Up to this point the film has been somewhat entertaining in a seedy way, but at this juncture it takes a dreadfully bland detour as Tung and Shui-erh hide out in the woods and set up house – and have sex – and cook and have sex and eat and have sex (hey, there's not a lot else to do in the woods). I noticed that the actress (Fu Yin-yu?) who plays Shui-erh has the Shaw standard tongue out during the sex act trait – sort of like when Michael Jordan used to dribble a basketball - it makes me wonder if this was taught in the Shaw acting classes (“no – a little further out and with a bit of a curl”).

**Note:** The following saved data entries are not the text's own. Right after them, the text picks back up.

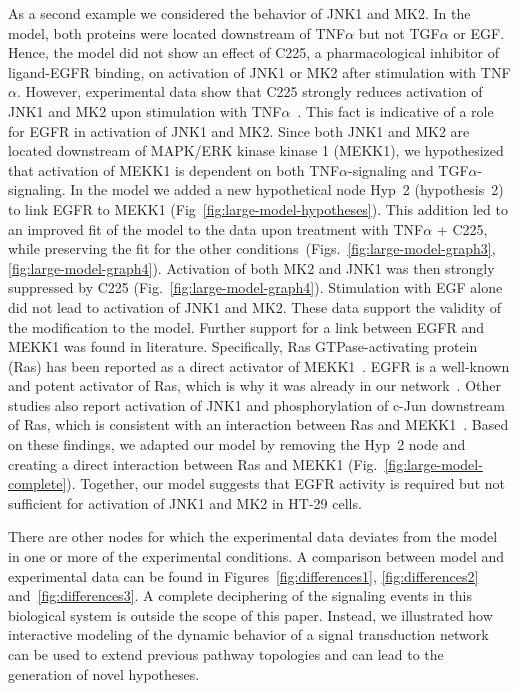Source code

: As a second example we considered the behavior of JNK1 and MK2. In the model, both
 proteins were located downstream of TNF$\alpha$ but not TGF$\alpha$ or EGF. Hence, the
 model did not show an effect of C225, a pharmacological inhibitor of ligand-EGFR
 binding, on activation of JNK1 or MK2 after stimulation with TNF$\alpha$. However, experimental
data show that C225 strongly reduces activation of JNK1 and MK2 upon stimulation with TNF$\alpha$~\citep{pathway-autocrine}.
This fact is indicative of a role for EGFR in activation of JNK1 and MK2. Since both JNK1 and MK2
 are located downstream of MAPK/ERK kinase kinase 1 (MEKK1), we hypothesized that activation
 of MEKK1 is dependent on
 both TNF$\alpha$-signaling and TGF$\alpha$-signaling. In the model we added a new
 hypothetical node {\sf Hyp~2} (hypothesis~2) to link EGFR to MEKK1 (Fig~\ref{fig:large-model-hypotheses}).
This addition led to an improved fit of the model to the data upon treatment with TNF$\alpha$ + C225, while preserving the fit
for the other conditions~(Figs.~\ref{fig:large-model-graph3}, \ref{fig:large-model-graph4}). Activation of both MK2 and JNK1
was then strongly suppressed by C225 (Fig.~\ref{fig:large-model-graph4}).
 Stimulation with EGF alone did not lead to activation of JNK1 and MK2.
These data support the validity of the modification to the model.
 Further support for a link between EGFR and MEKK1 was found in literature. Specifically,
Ras GTPase-activating protein (Ras) has been reported as a direct activator of
 MEKK1~\citep{ras-mekk1}. EGFR is a well-known and potent activator of Ras,
 which is why it was already in our network~\citep{kegg}.
Other studies also report activation of JNK1 and phosphorylation of c-Jun downstream of Ras, which is consistent with
 an interaction between Ras and MEKK1~\citep{cfos-cjun,ras-jnk1}.
Based on these findings, we adapted
 our model by removing the {\sf Hyp~2} node and creating a direct interaction between Ras
 and MEKK1 (Fig.~\ref{fig:large-model-complete}). Together, our model suggests that EGFR activity is required but not sufficient for
 activation of JNK1 and MK2 in HT-29 cells.


There are other nodes for which the experimental data deviates from the model in one or more of the experimental conditions.
A comparison between model and experimental data can be found in Figures~\ref{fig:differences1}, \ref{fig:differences2} and~\ref{fig:differences3}.
A complete deciphering of the signaling events
in this biological system is outside the scope of this paper. Instead, we illustrated how interactive modeling of the dynamic behavior
of a signal transduction network can be used to extend previous pathway topologies and can lead to the generation of novel hypotheses.
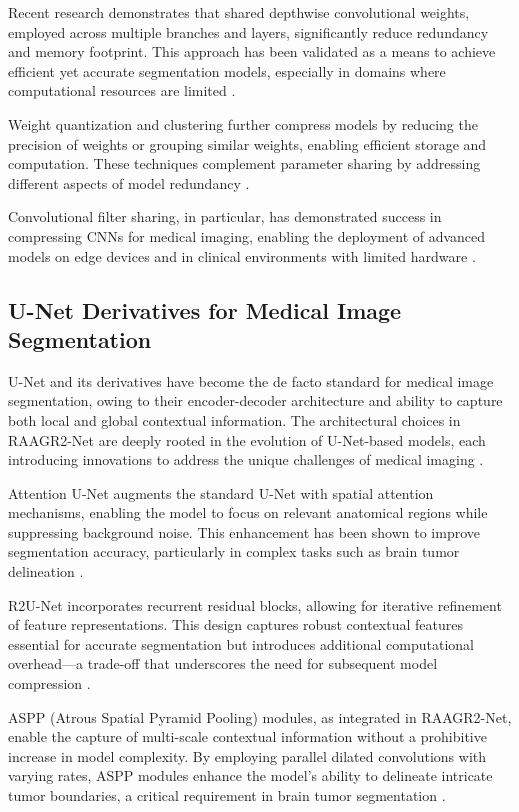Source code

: \documentclass[12pt,a4paper]{article}
\begin{document}
Recent research demonstrates that shared depthwise convolutional weights, employed across multiple branches and layers, significantly reduce redundancy and memory footprint. This approach has been validated as a means to achieve efficient yet accurate segmentation models, especially in domains where computational resources are limited \cite{Jeong2021, Wang2023Review}.

Weight quantization and clustering further compress models by reducing the precision of weights or grouping similar weights, enabling efficient storage and computation. These techniques complement parameter sharing by addressing different aspects of model redundancy \cite{Jeong2021, Ragab2024}.

Convolutional filter sharing, in particular, has demonstrated success in compressing CNNs for medical imaging, enabling the deployment of advanced models on edge devices and in clinical environments with limited hardware \cite{Jeong2021, Wang2023Review}.

\subsection{U-Net Derivatives for Medical Image Segmentation}

U-Net and its derivatives have become the de facto standard for medical image segmentation, owing to their encoder-decoder architecture and ability to capture both local and global contextual information. The architectural choices in RAAGR2-Net are deeply rooted in the evolution of U-Net-based models, each introducing innovations to address the unique challenges of medical imaging \cite{Abidin2024, Wang2023Review}.

Attention U-Net augments the standard U-Net with spatial attention mechanisms, enabling the model to focus on relevant anatomical regions while suppressing background noise. This enhancement has been shown to improve segmentation accuracy, particularly in complex tasks such as brain tumor delineation \cite{Oktay2018AttentionUNet, Abidin2024}.

R2U-Net incorporates recurrent residual blocks, allowing for iterative refinement of feature representations. This design captures robust contextual features essential for accurate segmentation but introduces additional computational overhead—a trade-off that underscores the need for subsequent model compression \cite{Alom2019R2UNet, Abidin2024}.

ASPP (Atrous Spatial Pyramid Pooling) modules, as integrated in RAAGR2-Net, enable the capture of multi-scale contextual information without a prohibitive increase in model complexity. By employing parallel dilated convolutions with varying rates, ASPP modules enhance the model's ability to delineate intricate tumor boundaries, a critical requirement in brain tumor segmentation \cite{Chen2018ASPP, Rehman2023RAAGR2}.
\end{document}
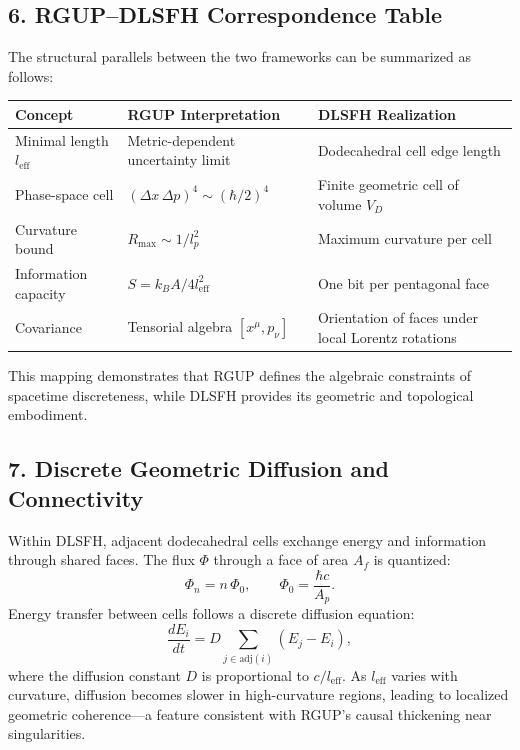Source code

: \documentclass[11pt,oneside]{book}
\numberwithin{equation}{chapter}
\begin{document}
\subsection*{6. RGUP–DLSFH Correspondence Table}

The structural parallels between the two frameworks can be summarized as follows:

\begin{center}
\renewcommand{\arraystretch}{1.15}
\setlength{\tabcolsep}{3pt}
\small %
\begin{tabular}{|p{3.1cm}|p{3.8cm}|p{3.6cm}|}
\hline
\textbf{Concept} & \textbf{RGUP Interpretation} & \textbf{DLSFH Realization} \\ \hline
Minimal length $l_{\text{eff}}$ & Metric-dependent uncertainty limit & Dodecahedral cell edge length \\ \hline
Phase-space cell & $(\Delta x\,\Delta p)^4 \!\sim\! (\hbar/2)^4$ & Finite geometric cell of volume $V_D$ \\ \hline
Curvature bound & $R_{\max}\!\sim\!1/l_p^2$ & Maximum curvature per cell \\ \hline
Information capacity & $S = k_B A / 4l_{\text{eff}}^2$ & One bit per pentagonal face \\ \hline
Covariance & Tensorial algebra $[x^\mu,p_\nu]$ & Orientation of faces under local Lorentz rotations \\ \hline
\end{tabular}
\normalsize
\end{center}



This mapping demonstrates that RGUP defines the algebraic constraints of spacetime discreteness, while DLSFH provides its geometric and topological embodiment.

\subsection*{7. Discrete Geometric Diffusion and Connectivity}

Within DLSFH, adjacent dodecahedral cells exchange energy and information through shared faces.  
The flux $\Phi$ through a face of area $A_f$ is quantized:
\begin{equation}
\Phi_n = n\,\Phi_0, \qquad
\Phi_0 = \frac{\hbar c}{A_p}.
\end{equation}
Energy transfer between cells follows a discrete diffusion equation:
\begin{equation}
\frac{dE_i}{dt} = D
\sum_{j\in \text{adj}(i)}
(E_j - E_i),
\end{equation}
where the diffusion constant $D$ is proportional to $c/l_{\text{eff}}$.  
As $l_{\text{eff}}$ varies with curvature, diffusion becomes slower in high-curvature regions, leading to localized geometric coherence—a feature consistent with RGUP’s causal thickening near singularities.
\end{document}
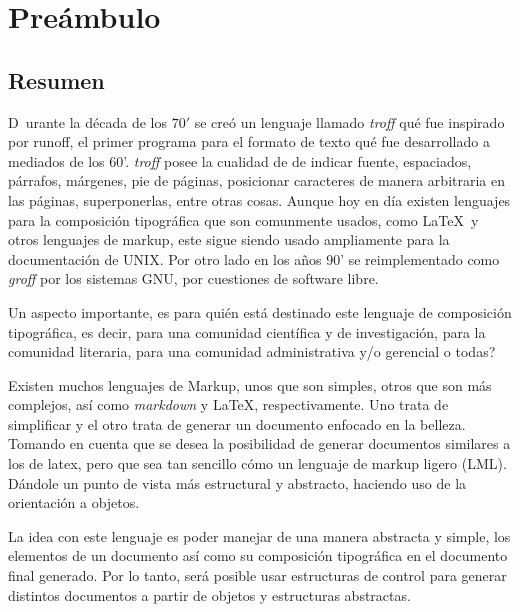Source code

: \documentclass[12pt,letterpaper,titlepage,oneside,openright]{book}
\title{\initfamily}
\author{Lilue, David}
\newcommand{\nonumberchapter}[1]{
    \chapter*{#1}
    \addcontentsline{toc}{chapter}{#1}
}
\begin{document}
\frontmatter

\maketitle

\nonumberchapter{Preámbulo}

\section*{Resumen}

\lettrine[lines=2]{D}{}\ urante la década de los $70'$ se creó un lenguaje llamado \textit{troff} qué fue inspirado por
runoff, el primer programa para el formato de texto qué fue desarrollado a mediados
de los 60'. \textit{troff} posee la cualidad de de indicar fuente, espaciados,
párrafos, márgenes, pie de páginas, posicionar caracteres de manera arbitraria en las
páginas, superponerlas, entre otras cosas. Aunque hoy en día existen lenguajes para
la composición tipográfica que son comunmente usados, como \LaTeX \ y otros lenguajes de
markup, este sigue siendo usado ampliamente para la documentación de UNIX. Por otro
lado en los años 90' se reimplementado como \textit{groff} por los sistemas GNU, por
cuestiones de software libre. 

Un aspecto importante, es para quién está destinado este lenguaje de composición
tipográfica, es decir, para una comunidad científica y de investigación, para la
comunidad literaria, para una comunidad administrativa y/o gerencial o todas? 

Existen muchos lenguajes de Markup, unos que son simples, otros que son más
complejos, así como \textit{markdown} y \LaTeX, respectivamente. Uno trata de
simplificar y el otro trata de generar un documento enfocado en la belleza. Tomando
en cuenta que se desea la posibilidad de generar documentos similares a los de latex,
pero que sea tan sencillo cómo un lenguaje de markup ligero (LML). Dándole un punto
de vista más estructural y abstracto, haciendo uso de la orientación a objetos.

La idea con este lenguaje es poder manejar de una manera abstracta y simple, los
elementos de un documento así como su composición tipográfica en el documento final
generado. Por lo tanto, será posible usar estructuras de control para generar
distintos documentos a partir de objetos y estructuras abstractas.

\end{document}
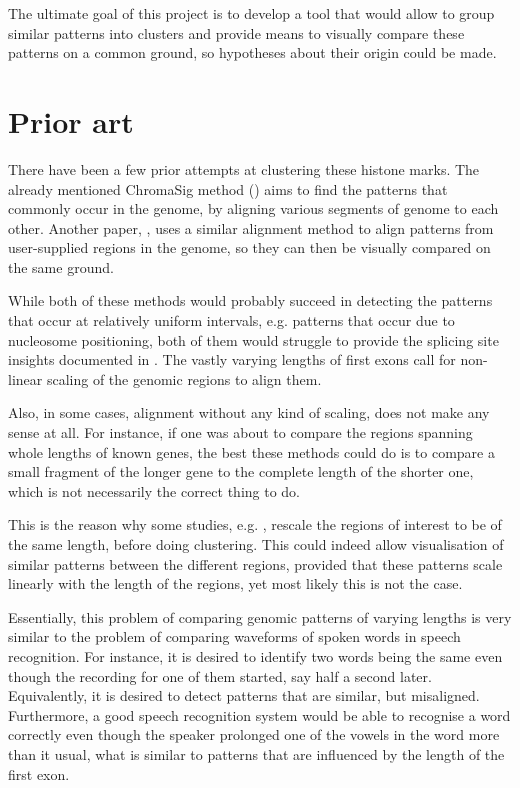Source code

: \documentclass[parskip]{cs4rep}
\begin{document}
The ultimate goal of this project is to develop a tool that would allow to group similar patterns into clusters and provide means to visually compare these patterns on a common ground, so hypotheses about their origin could be made.

\section{Prior art}

There have been a few prior attempts at clustering these histone marks.
The already mentioned ChromaSig method (\cite{Hon:2008wv}) aims to find the patterns that commonly occur in the genome, by aligning various segments of genome to each other. Another paper, \cite{Lai:2010ue}, uses a similar alignment method to align patterns from user-supplied regions in the genome, so they can then be visually compared on the same ground.

While both of these methods would probably succeed in detecting the patterns that occur at relatively uniform intervals, e.g. patterns that occur due to nucleosome positioning, both of them would struggle to provide the splicing site insights documented in \cite{Bieberstein:2012tf}. The vastly varying lengths of first exons call for non-linear scaling of the genomic regions to align them.

Also, in some cases, alignment without any kind of scaling, does not make any sense at all. For instance, if one was about to compare the regions spanning whole lengths of known genes, the best these methods could do is to compare a small fragment of the longer gene to the complete length of the shorter one, which is not necessarily the correct thing to do. 

This is the reason why some studies, e.g. \cite{Taslim:vj}, rescale the regions of interest to be of the same length, before doing clustering. This could indeed allow visualisation of similar patterns between the different regions, provided that these patterns scale linearly with the length of the regions, yet most likely this is not the case.

Essentially, this problem of comparing genomic patterns of varying lengths is very similar to the problem of comparing waveforms of spoken words in speech recognition. 
For instance, it is desired to identify two words being the same even though the recording for one of them started, say half a second later. Equivalently, it is desired to detect patterns that are similar, but misaligned. Furthermore, a good speech recognition system would be able to recognise a word correctly even though the speaker prolonged one of the vowels in the word more than it usual, what is similar to patterns that are influenced by the length of the first exon.
\end{document}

All is tranquility in this loving household – so much so that I half expected the music – that is quite awful in its own way by playing a bunch of 70’s smaltzy love tunes – would throw in “Our House” from Crosby, Stills, Nash and Young:

Our house, is a very, very, very fine house
With two cats in the yard
Life used to be so hard
Now everything is easy 'cause of you

Instead of two cats though they have a mute female (Emily Chu in a very early role) and love is all around. Of course sooner or later you know trouble will find them and it does. The film has some action – though not nearly enough – Kara does her thing for a while and then there is a big all over the place kind of fight at the end which was pretty silly, but a well-needed jolt to stay awake by that time. This film was made very near the end of Shaw's days as a film production company before they slid full time into television production - and the film's lack of a well-thought out script and the mediocre film sets reflect this.